The market is holding its breath. The Federal Reserve's minutes are about to be released, and all risk assets seem to have received an early warning, initiating a phase of orderly retreat. Bitcoin has fallen below key support, Ethereum is performing even more weakly, and tech stocks in the traditional market are also declining simultaneously. This is not a coincidence; it is funds voting with their feet.

From a technical indicator perspective, Bitcoin has already fallen below the 50-day moving average. This key level, watched by countless traders, has been breached, indicating that the short-term trend may have shifted. Worse still, the trading volume is increasing, suggesting this is not just simple profit-taking, but real selling pressure being released. Ethereum's relative weakness is even more apparent, which is usually a reliable signal of declining risk appetite.

What are investors worried about? The core issue is the policy signals that the Federal Reserve may release. Although everyone knows that there will not be an interest rate hike in the near term, the wording in the minutes and the discussions among committee members could provide clues for the market to interpret future policy paths.

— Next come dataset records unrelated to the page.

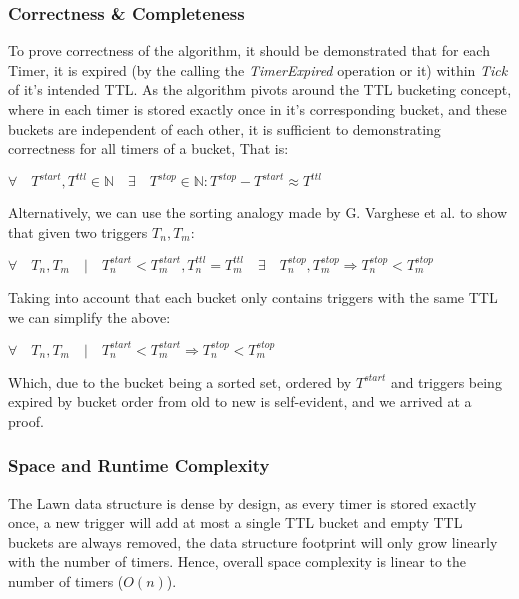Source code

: \documentclass[twocolumn,a4paper]{article}
\begin{document}
\subsubsection{Correctness \& Completeness}
To prove correctness of the algorithm,  it should be demonstrated that for each Timer, it is expired (by the calling the \textit{TimerExpired} operation or it) within \textit{Tick} of it's intended TTL. As the algorithm pivots around the TTL bucketing concept, where in each timer is stored exactly once in it's corresponding bucket, and these buckets are independent of each other, it is sufficient to demonstrating correctness for all timers of a bucket, That is:
\begin{center}
	$\forall \quad T^{start}, T^{ttl} \in \mathbb{N} \quad \exists \quad T^{stop} \in \mathbb{N} : T^{stop}-T^{start} \approx T^{ttl}$
\end{center}

Alternatively, we can use the sorting analogy made by G. Varghese et al.\cite{TW} to show that given two triggers $T_n, T_m$: 

\begin{center}
	$\forall \quad T_n, T_m \quad | \quad T^{start}_n<T^{start}_m,  T^{ttl}_n = T^{ttl}_m \quad \exists\quad T^{stop}_n, T^{stop}_m  \Rightarrow T^{stop}_n < T^{stop}_m$
\end{center}

Taking into account that each bucket only contains triggers with the same TTL we can simplify the above:

\begin{center}
	$\forall \quad T_n, T_m \quad | \quad T^{start}_n<T^{start}_m \Rightarrow T^{stop}_n < T^{stop}_m$
\end{center}

Which, due to the bucket being a sorted set, ordered by $T^{start}$ and triggers being expired by bucket order from old to new is self-evident, and we arrived at a proof.

\subsubsection{Space and Runtime Complexity}
The Lawn data structure is dense by design, as every timer is stored exactly once, a new trigger will add at most a single TTL bucket and empty TTL buckets are always removed, the data structure footprint will only grow linearly with the number of timers. Hence, overall space complexity is linear to the number of timers ($O(n)$). 
\end{document}
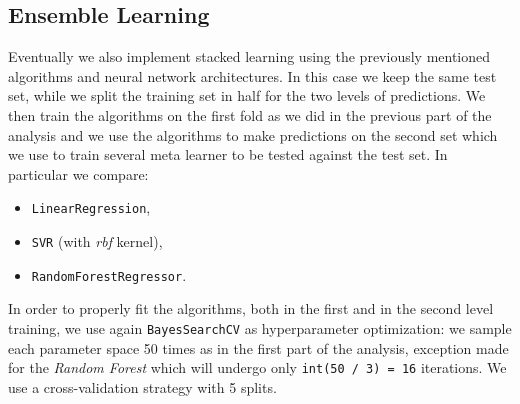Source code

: \subsection{Ensemble Learning}
    Eventually we also implement stacked learning using the previously mentioned algorithms and neural network architectures. In this case we keep the same test set, while we split the training set in half for the two levels of predictions. We then train the algorithms on the first fold as we did in the previous part of the analysis and we use the algorithms to make predictions on the second set which we use to train several meta learner to be tested against the test set. In particular we compare:
    \begin{itemize}
        \item \texttt{LinearRegression},
        \item \texttt{SVR} (with \textit{rbf} kernel),
        \item \texttt{RandomForestRegressor}.
    \end{itemize}
    In order to properly fit the algorithms, both in the first and in the second level training, we use again \texttt{BayesSearchCV} as hyperparameter optimization: we sample each parameter space 50 times as in the first part of the analysis, exception made for the \textit{Random Forest} which will undergo only \texttt{int(50 / 3) = 16} iterations. We use a cross-validation strategy with 5 splits.
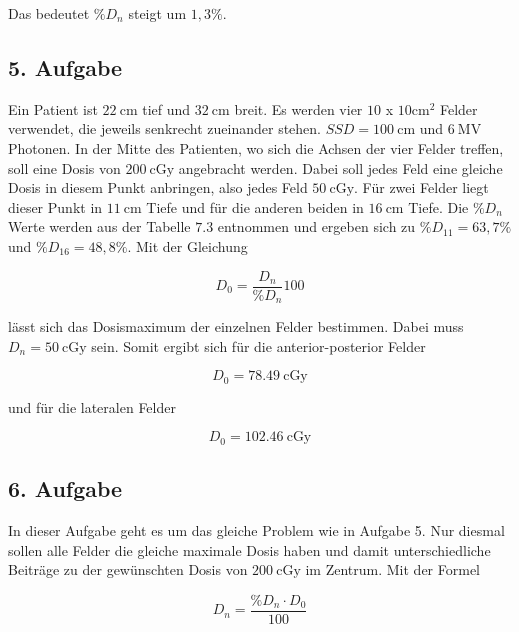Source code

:Das bedeutet $\%D_n$ steigt um $1,3\%$.

\subsection*{5. Aufgabe}

Ein Patient ist $\SI{22}{\centi\meter}$ tief und $\SI{32}{\centi\meter}$
breit. Es werden vier $10$ x $10 \si{\centi\meter\squared}$ Felder
verwendet, die jeweils senkrecht zueinander stehen.
$SSD=\SI{100}{\centi\meter}$ und $\SI{6}{\mega\volt}$ Photonen. In der
Mitte des Patienten, wo sich die Achsen der vier Felder treffen, soll eine
Dosis von $\SI{200}{\centi\gray}$ angebracht werden. Dabei soll jedes Feld
eine gleiche Dosis in diesem Punkt anbringen, also jedes Feld
$\SI{50}{\centi\gray}$. Für zwei Felder liegt dieser Punkt in
$\SI{11}{\centi\meter}$ Tiefe und für die anderen beiden in
$\SI{16}{\centi\meter}$ Tiefe. Die $\%D_n$ Werte werden aus der Tabelle $7.3$
entnommen und ergeben sich zu $\%D_{11} = 63,7\%$ und $\%D_{16} = 48,8\%$.
Mit der Gleichung

\begin{equation*}
  D_0 = \frac{D_n}{\%D_n} 100
\end{equation*}

lässt sich das Dosismaximum der einzelnen Felder bestimmen. Dabei muss
$D_n = \SI{50}{\centi\gray}$ sein.
Somit ergibt sich für die anterior-posterior Felder

\begin{equation*}
  D_0 = \SI{78.49}{\centi\gray}
\end{equation*}

und für die lateralen Felder

\begin{equation*}
  D_0 = \SI{102.46}{\centi\gray}
\end{equation*}

\subsection*{6. Aufgabe}

In dieser Aufgabe geht es um das gleiche Problem wie in Aufgabe 5. Nur diesmal
sollen alle Felder die gleiche maximale Dosis haben und damit
unterschiedliche Beiträge zu der gewünschten Dosis von $\SI{200}{\centi\gray}$
im Zentrum. Mit der Formel

\begin{equation*}
  D_n = \frac{\%D_n \cdot D_0}{100}
\end{equation*}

If the minutes indicate that the Federal Reserve's concerns about inflation are intensifying, or suggest that high rates may need to be maintained for a longer period, then risk assets may face greater selling pressure.

The flow of funds has already made everything clear. A large amount of capital is flowing out of high-risk assets such as cryptocurrencies and tech stocks, and into traditional safe-haven assets like U.S. Treasuries and gold. The rise in U.S. Treasury yields not only reflects safe-haven demand but also compresses the valuation space for risk assets. This is a self-reinforcing cycle: the more people seek safety, the riskier risk assets become.

The behavior patterns of institutional investors are worth noting. Unlike the emotional trading of retail investors, institutional selling is often based on strict risk management rules. When a certain risk indicator triggers a red line, they will reduce their positions without hesitation, regardless of market sentiment. The current selling resembles institutions executing established risk control procedures.

In the short term, uncertainty will continue to dominate the market. It is difficult for large funds to dare to counter the trend and bottom-fish before the minutes are released. For ordinary investors, now is not the time for heroism. Appropriately reducing positions and increasing cash ratios while waiting for the fog to clear may be a wiser choice. Remember, in this marathon of investing, surviving is more important than running fast.